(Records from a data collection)

-------------------------

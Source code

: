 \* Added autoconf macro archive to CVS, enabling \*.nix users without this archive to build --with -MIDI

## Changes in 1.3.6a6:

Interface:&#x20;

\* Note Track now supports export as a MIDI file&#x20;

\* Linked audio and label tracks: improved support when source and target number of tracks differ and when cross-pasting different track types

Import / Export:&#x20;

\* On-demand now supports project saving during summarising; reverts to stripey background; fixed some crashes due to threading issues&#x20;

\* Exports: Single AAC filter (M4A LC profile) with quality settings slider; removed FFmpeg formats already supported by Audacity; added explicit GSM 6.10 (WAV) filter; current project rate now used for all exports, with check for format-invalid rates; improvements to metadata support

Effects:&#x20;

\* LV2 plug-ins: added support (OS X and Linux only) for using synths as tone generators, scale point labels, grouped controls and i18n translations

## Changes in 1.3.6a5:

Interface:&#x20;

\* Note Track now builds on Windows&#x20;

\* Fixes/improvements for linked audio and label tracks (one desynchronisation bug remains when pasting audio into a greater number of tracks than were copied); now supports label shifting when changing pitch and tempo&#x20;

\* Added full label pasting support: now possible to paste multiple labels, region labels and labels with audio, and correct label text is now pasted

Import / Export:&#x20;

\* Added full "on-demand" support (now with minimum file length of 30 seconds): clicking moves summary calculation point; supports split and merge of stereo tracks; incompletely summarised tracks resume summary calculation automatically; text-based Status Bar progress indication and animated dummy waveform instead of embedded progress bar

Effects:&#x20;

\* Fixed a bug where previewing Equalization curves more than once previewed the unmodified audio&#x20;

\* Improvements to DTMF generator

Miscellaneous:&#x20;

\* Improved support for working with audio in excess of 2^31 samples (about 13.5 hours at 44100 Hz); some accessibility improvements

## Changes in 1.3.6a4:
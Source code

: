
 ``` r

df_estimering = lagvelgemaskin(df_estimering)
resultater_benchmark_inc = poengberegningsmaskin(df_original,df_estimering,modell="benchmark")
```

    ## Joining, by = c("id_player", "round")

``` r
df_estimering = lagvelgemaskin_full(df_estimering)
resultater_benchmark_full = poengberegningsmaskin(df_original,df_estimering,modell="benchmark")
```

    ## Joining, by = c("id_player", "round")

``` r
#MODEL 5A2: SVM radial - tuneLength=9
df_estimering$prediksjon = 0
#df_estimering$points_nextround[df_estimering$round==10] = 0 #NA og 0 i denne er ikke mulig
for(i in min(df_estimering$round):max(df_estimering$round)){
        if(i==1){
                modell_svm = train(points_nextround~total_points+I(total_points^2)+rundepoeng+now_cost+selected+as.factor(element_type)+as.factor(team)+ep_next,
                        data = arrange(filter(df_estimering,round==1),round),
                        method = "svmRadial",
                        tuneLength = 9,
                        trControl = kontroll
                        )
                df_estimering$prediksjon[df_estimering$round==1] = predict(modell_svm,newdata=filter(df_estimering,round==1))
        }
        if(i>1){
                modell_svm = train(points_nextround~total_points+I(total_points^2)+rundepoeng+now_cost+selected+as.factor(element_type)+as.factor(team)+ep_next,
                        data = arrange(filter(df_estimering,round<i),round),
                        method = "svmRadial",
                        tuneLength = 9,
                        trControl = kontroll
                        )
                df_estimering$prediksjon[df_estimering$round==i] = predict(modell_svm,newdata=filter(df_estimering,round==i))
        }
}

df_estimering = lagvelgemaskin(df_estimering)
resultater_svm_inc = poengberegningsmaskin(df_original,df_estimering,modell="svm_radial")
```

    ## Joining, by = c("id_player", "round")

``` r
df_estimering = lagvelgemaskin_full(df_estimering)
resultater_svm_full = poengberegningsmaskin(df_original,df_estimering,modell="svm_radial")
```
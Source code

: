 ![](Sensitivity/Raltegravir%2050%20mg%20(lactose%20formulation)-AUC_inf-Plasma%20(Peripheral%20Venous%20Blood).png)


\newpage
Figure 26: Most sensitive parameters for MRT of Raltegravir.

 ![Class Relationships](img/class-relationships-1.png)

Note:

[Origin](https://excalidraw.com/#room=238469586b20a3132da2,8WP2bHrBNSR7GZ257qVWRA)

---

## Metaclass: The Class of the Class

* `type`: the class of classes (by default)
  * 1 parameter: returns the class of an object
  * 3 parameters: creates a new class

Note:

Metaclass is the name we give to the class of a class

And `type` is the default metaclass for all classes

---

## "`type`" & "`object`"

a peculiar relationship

-------------------------

Problem requirements »
Reproduce each line above without any alteration.

Result of this task »
Source code

: \* Added autoconf macro archive to CVS, enabling \*.nix users without this archive to build --with -MIDI

## Changes in 1.3.6a6:

Interface:&#x20;

\* Note Track now supports export as a MIDI file&#x20;

\* Linked audio and label tracks: improved support when source and target number of tracks differ and when cross-pasting different track types

Import / Export:&#x20;

\* On-demand now supports project saving during summarising; reverts to stripey background; fixed some crashes due to threading issues&#x20;

\* Exports: Single AAC filter (M4A LC profile) with quality settings slider; removed FFmpeg formats already supported by Audacity; added explicit GSM 6.10 (WAV) filter; current project rate now used for all exports, with check for format-invalid rates; improvements to metadata support

Effects:&#x20;

\* LV2 plug-ins: added support (OS X and Linux only) for using synths as tone generators, scale point labels, grouped controls and i18n translations

## Changes in 1.3.6a5:

Interface:&#x20;

\* Note Track now builds on Windows&#x20;

\* Fixes/improvements for linked audio and label tracks (one desynchronisation bug remains when pasting audio into a greater number of tracks than were copied); now supports label shifting when changing pitch and tempo&#x20;

\* Added full label pasting support: now possible to paste multiple labels, region labels and labels with audio, and correct label text is now pasted

Import / Export:&#x20;

\* Added full "on-demand" support (now with minimum file length of 30 seconds): clicking moves summary calculation point; supports split and merge of stereo tracks; incompletely summarised tracks resume summary calculation automatically; text-based Status Bar progress indication and animated dummy waveform instead of embedded progress bar

Effects:&#x20;

\* Fixed a bug where previewing Equalization curves more than once previewed the unmodified audio&#x20;

\* Improvements to DTMF generator

Miscellaneous:&#x20;

\* Improved support for working with audio in excess of 2^31 samples (about 13.5 hours at 44100 Hz); some accessibility improvements

## Changes in 1.3.6a4:
Source code

:
 ``` r

df_estimering = lagvelgemaskin(df_estimering)
resultater_benchmark_inc = poengberegningsmaskin(df_original,df_estimering,modell="benchmark")
```

    ## Joining, by = c("id_player", "round")

``` r
df_estimering = lagvelgemaskin_full(df_estimering)
resultater_benchmark_full = poengberegningsmaskin(df_original,df_estimering,modell="benchmark")
```

    ## Joining, by = c("id_player", "round")

``` r
#MODEL 5A2: SVM radial - tuneLength=9
df_estimering$prediksjon = 0
#df_estimering$points_nextround[df_estimering$round==10] = 0 #NA og 0 i denne er ikke mulig
for(i in min(df_estimering$round):max(df_estimering$round)){
        if(i==1){
                modell_svm = train(points_nextround~total_points+I(total_points^2)+rundepoeng+now_cost+selected+as.factor(element_type)+as.factor(team)+ep_next,
                        data = arrange(filter(df_estimering,round==1),round),
                        method = "svmRadial",
                        tuneLength = 9,
                        trControl = kontroll
                        )
                df_estimering$prediksjon[df_estimering$round==1] = predict(modell_svm,newdata=filter(df_estimering,round==1))
        }
        if(i>1){
                modell_svm = train(points_nextround~total_points+I(total_points^2)+rundepoeng+now_cost+selected+as.factor(element_type)+as.factor(team)+ep_next,
                        data = arrange(filter(df_estimering,round<i),round),
                        method = "svmRadial",
                        tuneLength = 9,
                        trControl = kontroll
                        )
                df_estimering$prediksjon[df_estimering$round==i] = predict(modell_svm,newdata=filter(df_estimering,round==i))
        }
}

df_estimering = lagvelgemaskin(df_estimering)
resultater_svm_inc = poengberegningsmaskin(df_original,df_estimering,modell="svm_radial")
```

    ## Joining, by = c("id_player", "round")

``` r
df_estimering = lagvelgemaskin_full(df_estimering)
resultater_svm_full = poengberegningsmaskin(df_original,df_estimering,modell="svm_radial")
```
Source code

: ![](Sensitivity/Raltegravir%2050%20mg%20(lactose%20formulation)-AUC_inf-Plasma%20(Peripheral%20Venous%20Blood).png)


\newpage
Figure 26: Most sensitive parameters for MRT of Raltegravir.

 ![Class Relationships](img/class-relationships-1.png)

Note:

[Origin](https://excalidraw.com/#room=238469586b20a3132da2,8WP2bHrBNSR7GZ257qVWRA)

---

## Metaclass: The Class of the Class

* `type`: the class of classes (by default)
  * 1 parameter: returns the class of an object
  * 3 parameters: creates a new class

Note:

Metaclass is the name we give to the class of a class

And `type` is the default metaclass for all classes

---

## "`type`" & "`object`"

a peculiar relationship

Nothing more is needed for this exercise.